Per Pietro Senaldi, giornalista onnipresente nei dibattiti televisivi, radici gallaratesi e voce meloniana, il Varesotto “è una realtà che guarda a Milano, guarda alla Svizzera e non sa più guardarsi in faccia”. Al nostro Gabriele Ceresa, che lo intervista per M24 Tv, dice di più: “Per affrontare la trasformazione produttiva, che ha abbandonato la grande manifattura, devi aggiornare il modello industriale, produrre solo beni di alto valore aggiunto, molto tecnologici. Ecco, io credo che questo passaggio, la provincia di Varese l’abbia un po’ fallito”. In sintesi: basta crogiolarsi nel passato.
Né più né meno quanto aveva sostenuto Giancarlo Giorgetti, ministro dell’Economia, poco più di un mese fa a un incontro dell’associazione Varese sei tu: “Terra ricca, ma non può continuare a vivere di rendita” disse in chiaro l’autorevole esponente del governo. Tema che ritorna ad ogni confronto sul futuro economico e sociale della provincia. Senaldi, è vero, ne fa soltanto cenno nella sua chiacchierata con Ceresa, a margine della presentazione del suo ultimo libro “Sveglia! Le bugie che ci impoveriscono”. Ma è un accenno che va a segno in un contesto provinciale che non poggia ancora su motivi tangibili di crescita e di competitività vera.
Gli attori principali della scena pubblica, politici, amministratori civici, imprenditori, vertici delle diverse categorie professionali, ne parlano con insistenza, ma faticano a concretizzare progetti che in qualche modo consentano al Varesotto di “tornare a guardarsi in faccia”. Parole, tante. Idee già incisive, poche. Certo, la Camera di Commercio è la più attiva nella ricerca di occasioni di rilancio.
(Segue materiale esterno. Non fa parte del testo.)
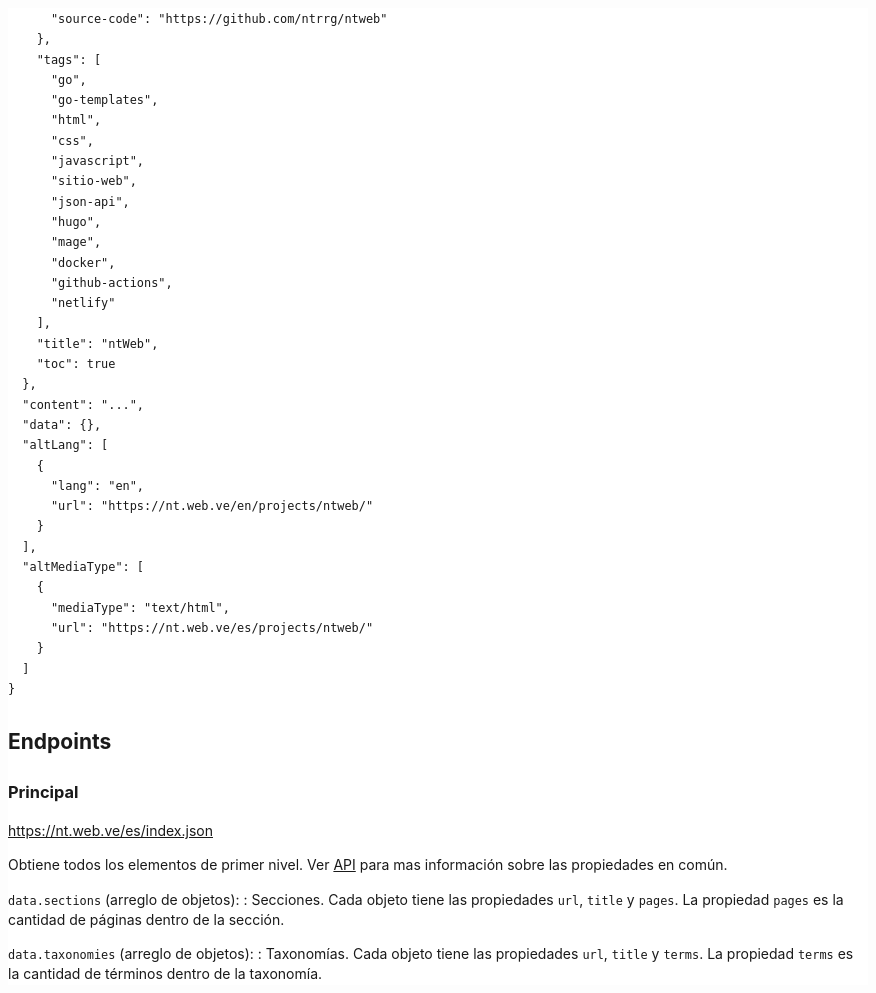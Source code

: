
 ```shell-session
      "source-code": "https://github.com/ntrrg/ntweb"
    },
    "tags": [
      "go",
      "go-templates",
      "html",
      "css",
      "javascript",
      "sitio-web",
      "json-api",
      "hugo",
      "mage",
      "docker",
      "github-actions",
      "netlify"
    ],
    "title": "ntWeb",
    "toc": true
  },
  "content": "...",
  "data": {},
  "altLang": [
    {
      "lang": "en",
      "url": "https://nt.web.ve/en/projects/ntweb/"
    }
  ],
  "altMediaType": [
    {
      "mediaType": "text/html",
      "url": "https://nt.web.ve/es/projects/ntweb/"
    }
  ]
}
```

## Endpoints

### Principal

<https://nt.web.ve/es/index.json>

Obtiene todos los elementos de primer nivel. Ver [API](#api) para mas
información sobre las propiedades en común.

`data.sections` (arreglo de objetos):
: Secciones. Cada objeto tiene las propiedades `url`, `title` y `pages`. La
propiedad `pages` es la cantidad de páginas dentro de la sección.

`data.taxonomies` (arreglo de objetos):
: Taxonomías. Cada objeto tiene las propiedades `url`, `title` y `terms`. La
propiedad `terms` es la cantidad de términos dentro de la taxonomía.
Ha messo in campo l’iniziativa “Vieni a vivere a Varese”, spinge per la realizzazione di una struttura ricettiva sul colle varesino di Biumo che ospita le Ville Ponti, ragiona sull’ipotesi di un super palazzetto dello sport contiguo a MalpensaFiere in scia a una possibile lega europea di basket, agevola il turismo. Ma soprattutto, come spiegato nel bilancio di fine mandato dal presidente Mauro Vitiello davanti a politici e stakeholder, si pone come cerniera tra il mondo istituzionale e quello produttivo. Confindustria opera attorno al Mill a Castellanza, un nuovo quartier generale provinciale con laboratori per la start up e in stretto collegamento con l’Università Cattaneo-Liuc.
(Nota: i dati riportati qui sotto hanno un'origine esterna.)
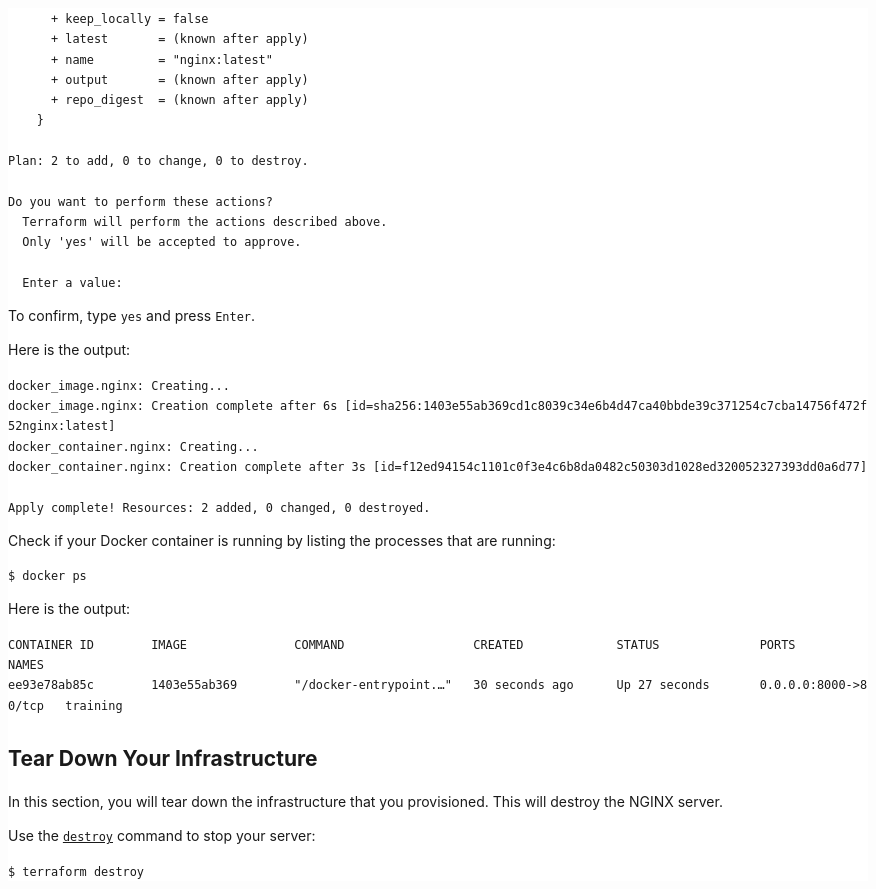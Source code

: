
 ```
      + keep_locally = false
      + latest       = (known after apply)
      + name         = "nginx:latest"
      + output       = (known after apply)
      + repo_digest  = (known after apply)
    }

Plan: 2 to add, 0 to change, 0 to destroy.

Do you want to perform these actions?
  Terraform will perform the actions described above.
  Only 'yes' will be accepted to approve.

  Enter a value:
```

To confirm, type `yes` and press `Enter`.

Here is the output:

```
docker_image.nginx: Creating...
docker_image.nginx: Creation complete after 6s [id=sha256:1403e55ab369cd1c8039c34e6b4d47ca40bbde39c371254c7cba14756f472f52nginx:latest]
docker_container.nginx: Creating...
docker_container.nginx: Creation complete after 3s [id=f12ed94154c1101c0f3e4c6b8da0482c50303d1028ed320052327393dd0a6d77]

Apply complete! Resources: 2 added, 0 changed, 0 destroyed.
```

Check if your Docker container is running by listing the processes that are running:

```
$ docker ps
```

Here is the output:

```
CONTAINER ID        IMAGE               COMMAND                  CREATED             STATUS              PORTS                  NAMES
ee93e78ab85c        1403e55ab369        "/docker-entrypoint.…"   30 seconds ago      Up 27 seconds       0.0.0.0:8000->80/tcp   training
```

## Tear Down Your Infrastructure

In this section, you will tear down the infrastructure that you provisioned. This will destroy the NGINX server.

Use the [`destroy`](https://developer.hashicorp.com/terraform/cli/commands/destroy) command to stop your server:

```
$ terraform destroy
```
Progetti importanti, che hanno come obiettivo, seppure da differenti prospettive, una visione più accattivante, sostenibile e competitiva del Varesotto. Possibilmente affrancato da Milano e dalla Svizzera, che incombono con i loro punti di forza sull’intera provincia, limitandone in un certo senso l’autonomia e la crescita. Basti pensare a Malpensa, l’aeroporto interamente in area varesina ma considerato, e non potrebbe essere diversamente, di Milano.
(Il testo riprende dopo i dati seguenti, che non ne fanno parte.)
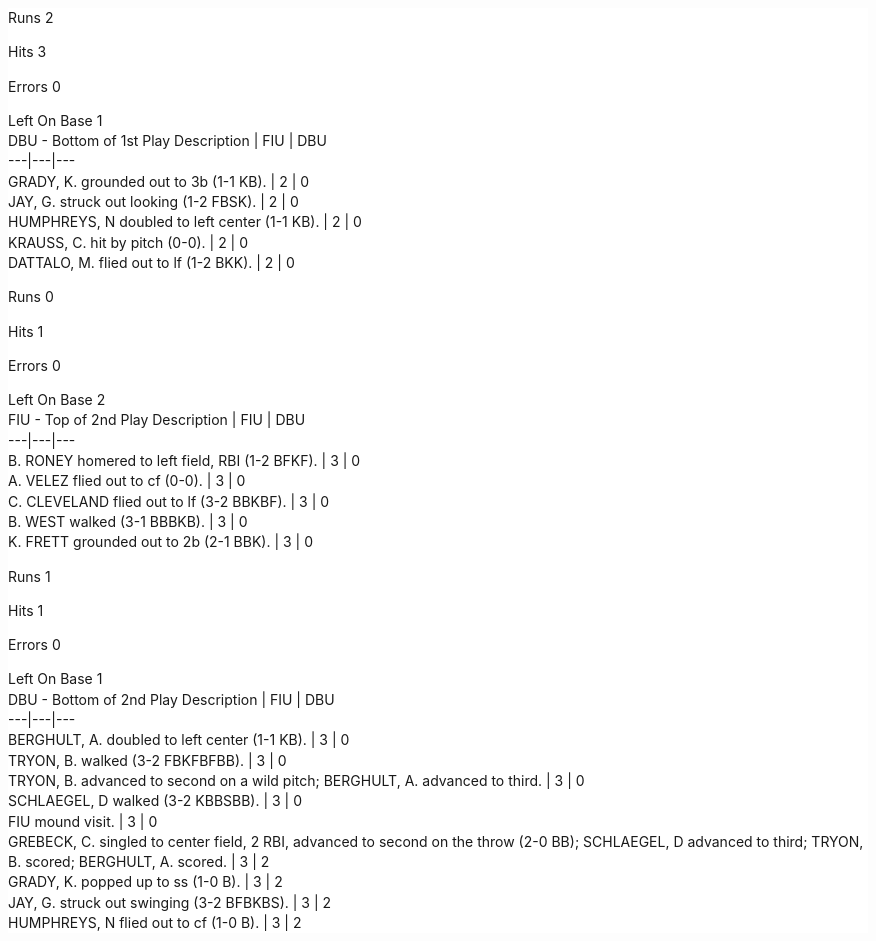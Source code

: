 Runs
    2 

Hits
    3 

Errors
    0 

Left On Base
    1  
DBU - Bottom of 1st Play Description | FIU | DBU  
---|---|---  
GRADY, K. grounded out to 3b (1-1 KB). | 2 | 0  
JAY, G. struck out looking (1-2 FBSK). | 2 | 0  
HUMPHREYS, N doubled to left center (1-1 KB). | 2 | 0  
KRAUSS, C. hit by pitch (0-0). | 2 | 0  
DATTALO, M. flied out to lf (1-2 BKK). | 2 | 0 

Runs
    0 

Hits
    1 

Errors
    0 

Left On Base
    2  
FIU - Top of 2nd Play Description | FIU | DBU  
---|---|---  
B. RONEY homered to left field, RBI (1-2 BFKF). | 3 | 0  
A. VELEZ flied out to cf (0-0). | 3 | 0  
C. CLEVELAND flied out to lf (3-2 BBKBF). | 3 | 0  
B. WEST walked (3-1 BBBKB). | 3 | 0  
K. FRETT grounded out to 2b (2-1 BBK). | 3 | 0 

Runs
    1 

Hits
    1 

Errors
    0 

Left On Base
    1  
DBU - Bottom of 2nd Play Description | FIU | DBU  
---|---|---  
BERGHULT, A. doubled to left center (1-1 KB). | 3 | 0  
TRYON, B. walked (3-2 FBKFBFBB). | 3 | 0  
TRYON, B. advanced to second on a wild pitch; BERGHULT, A. advanced to third. | 3 | 0  
SCHLAEGEL, D walked (3-2 KBBSBB). | 3 | 0  
FIU mound visit. | 3 | 0  
GREBECK, C. singled to center field, 2 RBI, advanced to second on the throw (2-0 BB); SCHLAEGEL, D advanced to third; TRYON, B. scored; BERGHULT, A. scored. | 3 | 2  
GRADY, K. popped up to ss (1-0 B). | 3 | 2  
JAY, G. struck out swinging (3-2 BFBKBS). | 3 | 2  
HUMPHREYS, N flied out to cf (1-0 B). | 3 | 2 
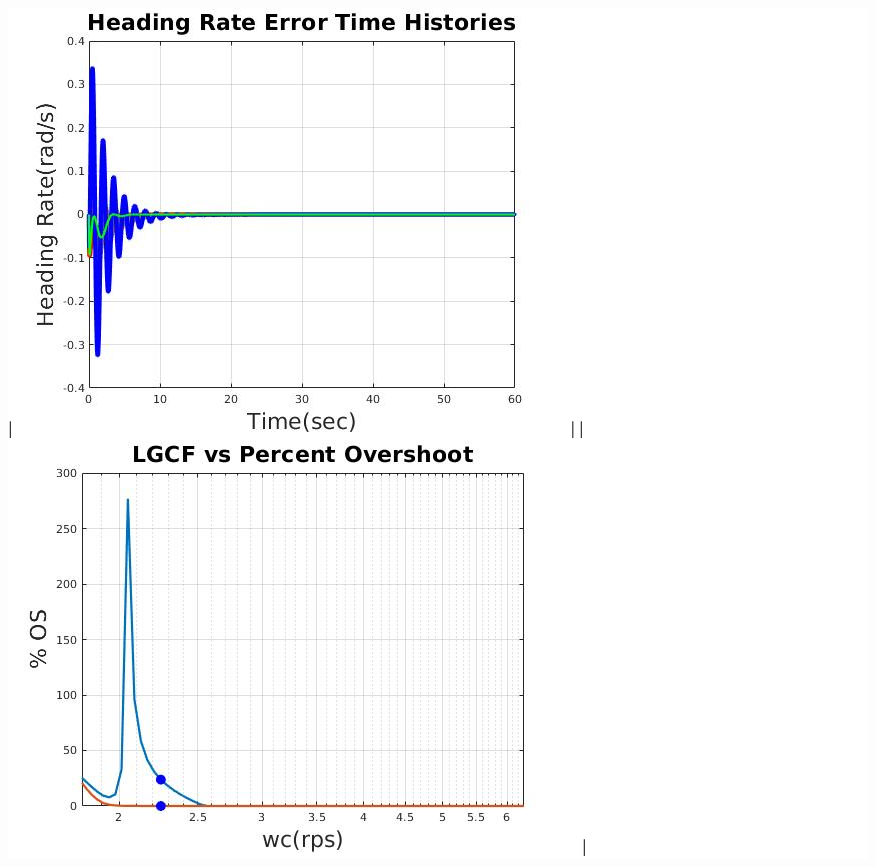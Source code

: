 | ![](/assets/2024-01-11-Frequency-Domain-Analysis-of-MIMO-System-Part-4-Stanley-Controller-Design-And-Analysis.assets/hd2_3.jpg) |
| ![](/assets/2024-01-11-Frequency-Domain-Analysis-of-MIMO-System-Part-4-Stanley-Controller-Design-And-Analysis.assets/hd2_10.jpg) |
Non a caso, qualche tempo fa, ci fu chi buttò lì l’idea di inserire il Basso Varesotto nella Grande Milano, la cosiddetta Città Metropolitana, che gode di innegabili vantaggi istituzionali e amministrativi. Operazione complicata, probabilmente irrealizzabile. Che obbliga la provincia di Varese a fare da sola e, se mai ne sarà capace, a fare finalmente squadra, per non finire nella morsa dei territori che a Nord e a Sud di essa le stanno già tagliando le ali. Non solo in ragione della trasformazione industriale, ma anche per i cambiamenti del tessuto sociale che, come faceva cenno il condirettore di Libero, rischiano di farla diventare periferia di Milano.